= EXERCISE GOAL =
Among the records below, find the lines that contain "Codebase" and copy each of them.

= Records contained in a dataset =
++++

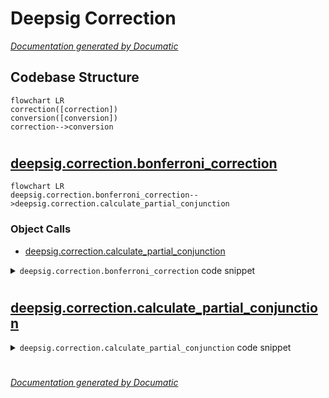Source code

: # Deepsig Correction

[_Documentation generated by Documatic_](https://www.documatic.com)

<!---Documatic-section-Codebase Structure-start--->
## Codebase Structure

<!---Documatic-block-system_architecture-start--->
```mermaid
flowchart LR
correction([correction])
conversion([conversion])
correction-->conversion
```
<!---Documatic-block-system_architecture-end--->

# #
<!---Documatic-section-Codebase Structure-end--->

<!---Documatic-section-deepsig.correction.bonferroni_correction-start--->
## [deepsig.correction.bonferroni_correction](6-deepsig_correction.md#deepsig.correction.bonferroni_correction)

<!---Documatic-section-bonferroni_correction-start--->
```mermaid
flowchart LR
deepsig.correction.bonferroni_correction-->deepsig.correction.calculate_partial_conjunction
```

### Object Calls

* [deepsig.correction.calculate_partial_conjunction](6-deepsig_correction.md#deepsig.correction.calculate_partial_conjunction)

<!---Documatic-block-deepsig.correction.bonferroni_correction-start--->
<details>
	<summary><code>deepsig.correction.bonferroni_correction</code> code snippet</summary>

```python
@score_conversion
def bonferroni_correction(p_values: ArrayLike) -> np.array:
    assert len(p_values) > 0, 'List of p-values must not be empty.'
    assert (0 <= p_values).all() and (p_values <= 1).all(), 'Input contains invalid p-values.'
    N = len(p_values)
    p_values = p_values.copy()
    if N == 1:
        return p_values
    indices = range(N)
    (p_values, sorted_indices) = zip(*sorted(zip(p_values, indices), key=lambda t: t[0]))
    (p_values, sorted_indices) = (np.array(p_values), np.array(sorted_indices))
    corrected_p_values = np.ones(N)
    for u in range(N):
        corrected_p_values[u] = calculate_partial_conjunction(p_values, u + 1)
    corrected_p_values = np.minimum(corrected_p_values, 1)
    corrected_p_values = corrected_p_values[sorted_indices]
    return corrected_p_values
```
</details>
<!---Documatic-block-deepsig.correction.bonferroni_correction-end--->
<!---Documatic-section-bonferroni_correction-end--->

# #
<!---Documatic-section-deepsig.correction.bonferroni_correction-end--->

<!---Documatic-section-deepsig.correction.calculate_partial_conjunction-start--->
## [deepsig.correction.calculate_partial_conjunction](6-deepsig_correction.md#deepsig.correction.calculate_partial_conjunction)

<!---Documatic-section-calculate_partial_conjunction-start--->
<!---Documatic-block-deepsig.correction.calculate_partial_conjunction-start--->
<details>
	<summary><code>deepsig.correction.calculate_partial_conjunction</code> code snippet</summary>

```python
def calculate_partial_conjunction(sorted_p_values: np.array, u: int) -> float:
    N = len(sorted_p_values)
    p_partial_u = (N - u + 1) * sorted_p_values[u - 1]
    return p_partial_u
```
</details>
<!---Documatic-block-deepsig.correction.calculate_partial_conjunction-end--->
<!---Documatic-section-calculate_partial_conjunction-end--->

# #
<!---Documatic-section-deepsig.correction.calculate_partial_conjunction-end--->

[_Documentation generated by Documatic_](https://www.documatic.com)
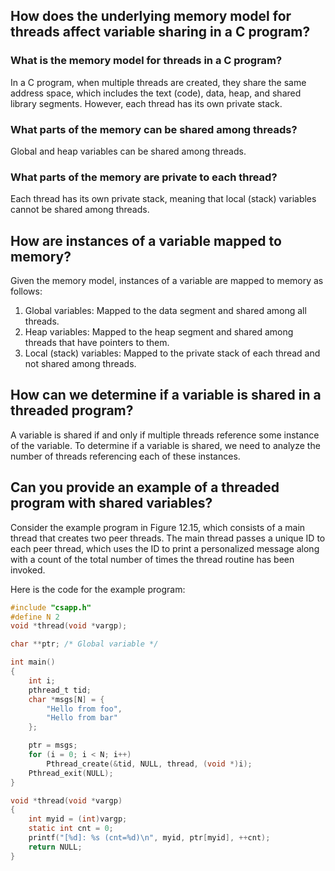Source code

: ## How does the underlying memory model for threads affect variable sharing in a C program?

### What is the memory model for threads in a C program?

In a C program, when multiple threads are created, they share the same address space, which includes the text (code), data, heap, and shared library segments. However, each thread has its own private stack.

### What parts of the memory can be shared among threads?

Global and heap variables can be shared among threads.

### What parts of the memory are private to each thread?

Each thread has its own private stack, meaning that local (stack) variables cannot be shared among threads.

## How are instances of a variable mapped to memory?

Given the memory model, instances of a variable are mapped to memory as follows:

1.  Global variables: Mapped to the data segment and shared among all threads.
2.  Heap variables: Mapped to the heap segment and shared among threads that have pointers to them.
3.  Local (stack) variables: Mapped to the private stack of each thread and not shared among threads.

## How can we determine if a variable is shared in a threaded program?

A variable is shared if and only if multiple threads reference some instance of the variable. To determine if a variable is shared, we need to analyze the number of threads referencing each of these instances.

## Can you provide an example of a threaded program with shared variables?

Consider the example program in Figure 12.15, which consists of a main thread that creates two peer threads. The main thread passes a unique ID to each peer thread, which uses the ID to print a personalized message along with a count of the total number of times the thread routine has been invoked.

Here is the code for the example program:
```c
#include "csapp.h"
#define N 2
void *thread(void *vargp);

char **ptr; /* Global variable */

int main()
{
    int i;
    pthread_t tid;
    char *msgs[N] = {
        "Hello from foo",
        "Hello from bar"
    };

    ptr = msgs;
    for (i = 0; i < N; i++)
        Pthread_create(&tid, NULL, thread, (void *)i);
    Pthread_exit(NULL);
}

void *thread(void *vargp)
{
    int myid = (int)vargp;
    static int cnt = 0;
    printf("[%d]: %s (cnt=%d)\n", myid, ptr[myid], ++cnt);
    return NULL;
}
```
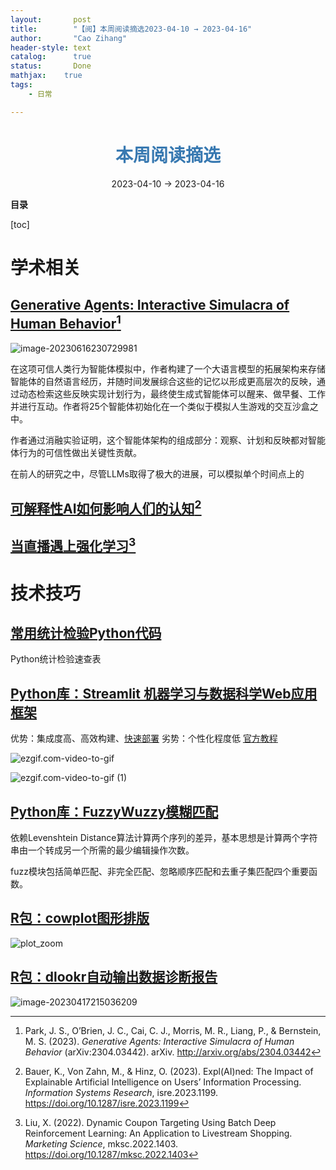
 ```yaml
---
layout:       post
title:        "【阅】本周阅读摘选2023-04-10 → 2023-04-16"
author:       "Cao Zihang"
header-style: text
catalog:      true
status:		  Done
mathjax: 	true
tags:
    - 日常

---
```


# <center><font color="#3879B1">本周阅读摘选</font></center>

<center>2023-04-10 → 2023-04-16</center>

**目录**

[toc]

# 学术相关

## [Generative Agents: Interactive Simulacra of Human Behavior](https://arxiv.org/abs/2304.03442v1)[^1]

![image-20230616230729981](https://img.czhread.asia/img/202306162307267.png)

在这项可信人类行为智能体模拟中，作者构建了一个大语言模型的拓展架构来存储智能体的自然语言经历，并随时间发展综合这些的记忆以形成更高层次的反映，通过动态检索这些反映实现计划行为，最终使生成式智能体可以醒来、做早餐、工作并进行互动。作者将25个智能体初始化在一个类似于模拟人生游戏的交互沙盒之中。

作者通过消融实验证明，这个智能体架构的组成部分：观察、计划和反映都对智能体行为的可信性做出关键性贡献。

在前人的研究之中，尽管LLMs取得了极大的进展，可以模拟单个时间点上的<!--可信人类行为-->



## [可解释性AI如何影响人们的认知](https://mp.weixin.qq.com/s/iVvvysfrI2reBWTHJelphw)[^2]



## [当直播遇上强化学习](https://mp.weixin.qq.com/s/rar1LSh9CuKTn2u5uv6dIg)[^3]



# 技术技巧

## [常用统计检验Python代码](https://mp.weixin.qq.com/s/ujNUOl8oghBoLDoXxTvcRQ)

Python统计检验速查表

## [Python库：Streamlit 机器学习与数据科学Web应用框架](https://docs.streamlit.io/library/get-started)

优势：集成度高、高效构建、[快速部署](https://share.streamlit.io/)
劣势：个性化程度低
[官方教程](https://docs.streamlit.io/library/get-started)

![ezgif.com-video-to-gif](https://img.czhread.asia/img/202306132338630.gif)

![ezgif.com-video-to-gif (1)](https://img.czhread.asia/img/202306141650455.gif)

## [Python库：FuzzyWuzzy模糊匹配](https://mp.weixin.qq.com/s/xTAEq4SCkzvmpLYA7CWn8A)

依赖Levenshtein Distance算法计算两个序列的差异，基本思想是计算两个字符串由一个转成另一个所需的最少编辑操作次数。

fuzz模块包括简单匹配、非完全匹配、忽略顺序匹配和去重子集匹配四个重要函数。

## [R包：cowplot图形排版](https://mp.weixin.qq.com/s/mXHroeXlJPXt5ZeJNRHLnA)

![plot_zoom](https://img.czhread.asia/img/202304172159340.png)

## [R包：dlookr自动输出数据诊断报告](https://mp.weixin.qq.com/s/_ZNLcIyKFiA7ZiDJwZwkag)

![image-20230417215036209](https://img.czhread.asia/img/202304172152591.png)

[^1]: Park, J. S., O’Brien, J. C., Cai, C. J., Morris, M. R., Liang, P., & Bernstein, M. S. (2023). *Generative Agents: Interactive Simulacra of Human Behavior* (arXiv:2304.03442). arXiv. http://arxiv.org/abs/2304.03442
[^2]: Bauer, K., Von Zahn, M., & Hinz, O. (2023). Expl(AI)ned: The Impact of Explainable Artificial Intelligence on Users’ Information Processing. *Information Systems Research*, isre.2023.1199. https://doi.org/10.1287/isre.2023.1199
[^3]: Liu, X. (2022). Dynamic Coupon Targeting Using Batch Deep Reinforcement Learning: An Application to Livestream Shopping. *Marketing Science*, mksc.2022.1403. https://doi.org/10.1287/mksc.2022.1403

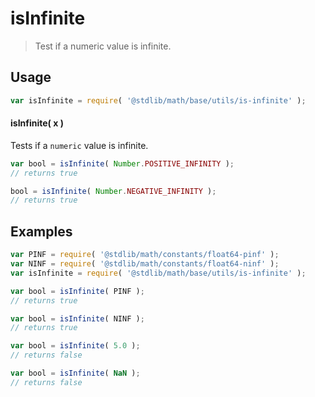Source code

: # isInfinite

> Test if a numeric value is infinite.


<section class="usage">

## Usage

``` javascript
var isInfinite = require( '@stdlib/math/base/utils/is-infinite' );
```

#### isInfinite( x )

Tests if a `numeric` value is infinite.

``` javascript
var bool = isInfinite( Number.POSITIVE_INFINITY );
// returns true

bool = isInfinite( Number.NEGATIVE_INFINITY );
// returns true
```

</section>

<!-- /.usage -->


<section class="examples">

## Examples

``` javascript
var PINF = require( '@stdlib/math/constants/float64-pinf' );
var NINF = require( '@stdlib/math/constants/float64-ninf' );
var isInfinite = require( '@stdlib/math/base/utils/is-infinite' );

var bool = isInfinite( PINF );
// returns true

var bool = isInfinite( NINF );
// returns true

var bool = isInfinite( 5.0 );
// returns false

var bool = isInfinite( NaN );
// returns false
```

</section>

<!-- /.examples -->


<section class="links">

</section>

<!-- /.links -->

++++

= RESULT =
<!---Documatic-section-Codebase Structure-start--->
## Codebase Structure
<!---Documatic-section-Codebase Structure-end--->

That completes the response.